Lee rolled her eyes. "When I was in college in Hyde Park, I used to walk home from class through on this street. It was between these two really tall buildings, and the alley was so narrow, and it formed a kind of wind tunnel. In the winter, the wind would be so strong that it would literally push me backwards. I'd have to fight all the way home."

Lee took a deep breath.

"So after the observatory I went back there, to the tunnel where I used to walk home from work. At first, there was nothing. And then, just like it used to, the wind started to blow. It picked up my coat and I just started laughing, like a crazy person. I knew I'd figured it out.We usually think about wind power as huge, white turbines in a corn field. But the buildings in Chicago create a kind of funnel for air that moves. And even here, air moves. We have weather. And so we have power."

"Wind power," Brigg said, "you're right. I can't believe no one thought of that."

"Right now, construction is setting up turbines all over the city, in every place where they can find steady wind. And the ones we have up and running are sending their energy here. To the aquarium."

I looked around. "But why? I thought the Scavengers said all the water here was undrinkable. Salty and..." I nodded towards the pile of dead fish in the corner, "full of rotten sea life."

Lee rocked back and forth on her heels. "Maybe. Maybe not. Yes, a lot of it is salt water, but we can eventually desalinate it, if we generate enough electricity. And there are huge freshwater tanks as well, which, while they maybe aren't suitable for drinking yet, could be in the future. Because here's what the Scavengers missed: the Shedd Aquarium has one of the largest and most complex water filtration systems in Chicago. In the world, even," Lee said. Her eyes shone. "We can route all of Chicago's liquid waste here. It might even be good enough to clean up that dirty patch of the Thames that London managed to save."

Lee raised her hands: "You are looking at Chicago's new Water and Power department. Clean water and energy, even in the Void. Indefinitely."
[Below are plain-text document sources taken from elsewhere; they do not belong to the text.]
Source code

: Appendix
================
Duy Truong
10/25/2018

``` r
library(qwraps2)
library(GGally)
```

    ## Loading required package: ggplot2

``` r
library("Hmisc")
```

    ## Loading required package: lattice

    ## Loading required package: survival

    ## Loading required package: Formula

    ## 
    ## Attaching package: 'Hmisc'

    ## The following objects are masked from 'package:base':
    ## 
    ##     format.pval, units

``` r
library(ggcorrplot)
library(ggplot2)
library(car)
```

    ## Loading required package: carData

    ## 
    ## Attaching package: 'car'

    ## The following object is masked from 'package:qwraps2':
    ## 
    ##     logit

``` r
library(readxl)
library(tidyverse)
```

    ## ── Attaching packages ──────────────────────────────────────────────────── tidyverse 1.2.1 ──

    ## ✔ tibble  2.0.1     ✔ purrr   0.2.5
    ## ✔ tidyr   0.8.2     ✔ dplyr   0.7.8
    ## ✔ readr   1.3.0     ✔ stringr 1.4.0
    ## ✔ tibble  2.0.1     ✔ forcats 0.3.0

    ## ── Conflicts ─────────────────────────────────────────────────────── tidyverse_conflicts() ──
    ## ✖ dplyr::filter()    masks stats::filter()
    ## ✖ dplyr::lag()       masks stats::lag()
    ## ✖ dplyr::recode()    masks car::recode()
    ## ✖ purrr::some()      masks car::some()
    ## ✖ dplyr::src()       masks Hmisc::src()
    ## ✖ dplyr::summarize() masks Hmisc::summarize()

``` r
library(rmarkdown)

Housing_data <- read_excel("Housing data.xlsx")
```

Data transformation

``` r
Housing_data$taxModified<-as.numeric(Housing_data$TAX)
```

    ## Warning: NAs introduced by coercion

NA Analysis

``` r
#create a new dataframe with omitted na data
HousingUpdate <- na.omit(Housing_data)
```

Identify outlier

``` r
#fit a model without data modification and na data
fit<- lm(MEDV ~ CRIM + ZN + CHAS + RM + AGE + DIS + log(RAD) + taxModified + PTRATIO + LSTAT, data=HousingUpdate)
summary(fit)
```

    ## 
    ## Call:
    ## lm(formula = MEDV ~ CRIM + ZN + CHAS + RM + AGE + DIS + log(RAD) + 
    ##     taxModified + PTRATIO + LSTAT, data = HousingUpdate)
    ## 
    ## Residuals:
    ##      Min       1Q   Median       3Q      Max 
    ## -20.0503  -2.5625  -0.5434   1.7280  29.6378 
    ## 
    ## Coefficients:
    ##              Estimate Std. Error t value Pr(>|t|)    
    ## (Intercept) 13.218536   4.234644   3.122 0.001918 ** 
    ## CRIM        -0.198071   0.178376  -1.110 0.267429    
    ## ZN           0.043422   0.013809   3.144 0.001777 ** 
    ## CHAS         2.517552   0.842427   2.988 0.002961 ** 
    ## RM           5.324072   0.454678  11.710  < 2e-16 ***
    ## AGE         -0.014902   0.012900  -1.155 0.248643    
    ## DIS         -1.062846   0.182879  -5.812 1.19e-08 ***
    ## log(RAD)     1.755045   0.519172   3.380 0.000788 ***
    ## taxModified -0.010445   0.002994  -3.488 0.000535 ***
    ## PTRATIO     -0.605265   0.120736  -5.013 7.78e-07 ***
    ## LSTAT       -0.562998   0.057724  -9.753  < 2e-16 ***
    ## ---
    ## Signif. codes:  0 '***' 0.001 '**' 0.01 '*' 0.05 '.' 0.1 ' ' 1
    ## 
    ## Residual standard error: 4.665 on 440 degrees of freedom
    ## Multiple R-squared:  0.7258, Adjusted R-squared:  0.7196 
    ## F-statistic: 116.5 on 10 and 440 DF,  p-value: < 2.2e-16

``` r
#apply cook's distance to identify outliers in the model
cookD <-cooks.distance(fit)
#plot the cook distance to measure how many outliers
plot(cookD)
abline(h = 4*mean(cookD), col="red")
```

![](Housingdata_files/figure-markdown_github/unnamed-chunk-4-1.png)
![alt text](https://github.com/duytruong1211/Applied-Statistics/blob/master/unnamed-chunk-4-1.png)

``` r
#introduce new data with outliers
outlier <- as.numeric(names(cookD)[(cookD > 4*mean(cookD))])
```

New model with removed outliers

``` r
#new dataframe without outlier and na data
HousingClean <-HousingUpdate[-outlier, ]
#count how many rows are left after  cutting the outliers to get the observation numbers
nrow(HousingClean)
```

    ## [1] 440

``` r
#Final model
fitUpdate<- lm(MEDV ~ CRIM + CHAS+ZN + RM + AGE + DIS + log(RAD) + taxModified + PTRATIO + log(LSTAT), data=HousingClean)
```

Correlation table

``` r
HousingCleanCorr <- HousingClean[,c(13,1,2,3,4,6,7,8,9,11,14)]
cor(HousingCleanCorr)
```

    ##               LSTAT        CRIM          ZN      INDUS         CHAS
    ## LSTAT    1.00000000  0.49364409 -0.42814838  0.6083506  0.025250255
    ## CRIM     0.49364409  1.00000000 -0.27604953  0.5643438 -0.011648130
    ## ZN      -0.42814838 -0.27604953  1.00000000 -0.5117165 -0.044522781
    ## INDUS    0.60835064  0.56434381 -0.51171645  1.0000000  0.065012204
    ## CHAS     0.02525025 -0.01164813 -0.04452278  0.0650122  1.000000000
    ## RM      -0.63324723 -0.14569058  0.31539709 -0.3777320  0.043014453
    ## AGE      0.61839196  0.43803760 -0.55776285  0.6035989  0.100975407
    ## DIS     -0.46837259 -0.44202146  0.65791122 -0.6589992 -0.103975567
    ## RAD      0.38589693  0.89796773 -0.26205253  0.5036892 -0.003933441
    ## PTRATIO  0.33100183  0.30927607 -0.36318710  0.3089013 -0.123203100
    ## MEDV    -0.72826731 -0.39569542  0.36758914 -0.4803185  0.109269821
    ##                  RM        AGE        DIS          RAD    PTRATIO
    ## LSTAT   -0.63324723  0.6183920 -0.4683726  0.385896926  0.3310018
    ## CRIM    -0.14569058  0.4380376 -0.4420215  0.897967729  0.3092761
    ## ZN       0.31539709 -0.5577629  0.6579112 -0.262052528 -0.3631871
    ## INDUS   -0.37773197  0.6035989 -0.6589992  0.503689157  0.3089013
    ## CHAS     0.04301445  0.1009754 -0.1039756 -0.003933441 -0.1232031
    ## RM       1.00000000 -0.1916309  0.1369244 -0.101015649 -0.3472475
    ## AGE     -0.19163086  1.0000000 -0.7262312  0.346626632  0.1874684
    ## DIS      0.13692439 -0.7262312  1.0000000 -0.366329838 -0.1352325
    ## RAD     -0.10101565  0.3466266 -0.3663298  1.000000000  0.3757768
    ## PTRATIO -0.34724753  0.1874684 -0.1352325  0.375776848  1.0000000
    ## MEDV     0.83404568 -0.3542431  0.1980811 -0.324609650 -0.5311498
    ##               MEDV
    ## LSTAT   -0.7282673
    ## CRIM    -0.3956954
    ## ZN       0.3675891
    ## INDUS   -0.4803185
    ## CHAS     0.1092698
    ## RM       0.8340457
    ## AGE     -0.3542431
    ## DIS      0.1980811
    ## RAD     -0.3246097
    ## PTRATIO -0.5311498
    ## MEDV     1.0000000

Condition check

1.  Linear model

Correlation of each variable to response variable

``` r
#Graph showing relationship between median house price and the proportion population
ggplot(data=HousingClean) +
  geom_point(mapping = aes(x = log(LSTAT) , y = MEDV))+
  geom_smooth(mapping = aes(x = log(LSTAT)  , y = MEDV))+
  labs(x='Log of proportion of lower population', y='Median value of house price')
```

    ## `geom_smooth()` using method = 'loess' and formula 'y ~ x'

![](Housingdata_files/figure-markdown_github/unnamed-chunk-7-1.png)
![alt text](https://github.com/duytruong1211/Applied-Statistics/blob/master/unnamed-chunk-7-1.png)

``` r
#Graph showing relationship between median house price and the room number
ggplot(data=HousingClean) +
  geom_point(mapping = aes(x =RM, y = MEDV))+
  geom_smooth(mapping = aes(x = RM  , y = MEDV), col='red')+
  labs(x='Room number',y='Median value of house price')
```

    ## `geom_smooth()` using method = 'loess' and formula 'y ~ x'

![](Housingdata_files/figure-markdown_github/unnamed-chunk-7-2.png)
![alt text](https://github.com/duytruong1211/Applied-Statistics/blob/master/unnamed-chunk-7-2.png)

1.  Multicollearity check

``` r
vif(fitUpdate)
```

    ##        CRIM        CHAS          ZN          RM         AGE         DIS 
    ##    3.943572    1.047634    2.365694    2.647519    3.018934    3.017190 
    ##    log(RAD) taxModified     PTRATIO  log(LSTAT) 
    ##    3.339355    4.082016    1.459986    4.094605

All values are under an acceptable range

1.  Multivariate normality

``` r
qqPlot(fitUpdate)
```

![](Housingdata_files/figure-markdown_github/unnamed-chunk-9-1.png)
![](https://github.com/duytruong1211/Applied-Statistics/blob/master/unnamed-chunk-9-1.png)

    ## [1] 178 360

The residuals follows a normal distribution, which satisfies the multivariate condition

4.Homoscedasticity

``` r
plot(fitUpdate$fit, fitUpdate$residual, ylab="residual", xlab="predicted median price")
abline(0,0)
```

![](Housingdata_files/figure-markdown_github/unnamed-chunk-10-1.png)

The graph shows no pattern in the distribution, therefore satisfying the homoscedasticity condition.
I looked around me. Aquarium tanks as big as small houses flanked us on all sides, extending down hallways and into separate floors. It was enough water for London and Chicago to exist for years, decades maybe, if we were smart about it. It certainly bought us time to learn to harvest water from the mist in the Void.

"Lee..." Brigg said. He was sitting, his head in his hands. "I know you're hopeful, but... we might never get the chance. Moira is set on war. Russia could attack at any moment. They've gone insane, they're slaughtering families..."

Lee looked serious, but for some reason the gravity of it never seemed to break her. "I know," she said, "and I'm still betting on us. I'm still betting on a better world. Are you?"

Brigg and Lee stared at each other for what seemed like a long time. He had tears in his eyes.

The double doors slammed open. General Eastford stormed into the atrium, followed by a platoon of Guards. With each passing day, the elite Guards seemed better equipped and more lethal - this unit marched in perfect formation and wore black riot gear that covered their faces.

"Where have you three been? We've got a bloody damn good question for you. And where's that astrophysicist?" the General said.

"What is it, sir?" asked Brigg.

"It's City X. They've made first contact. Well, one of them has. He crashed through a window on the 75th floor of the Sears Tower, wearing a god-damn para-sail. He's nearly dead and delusional from frostbite, but he's alive, and boy did he have some interesting things to say."

"Well where is he from? Where is City X?" I asked.

"Not where," said the General. "When. City X is Berlin. Berlin in 2022."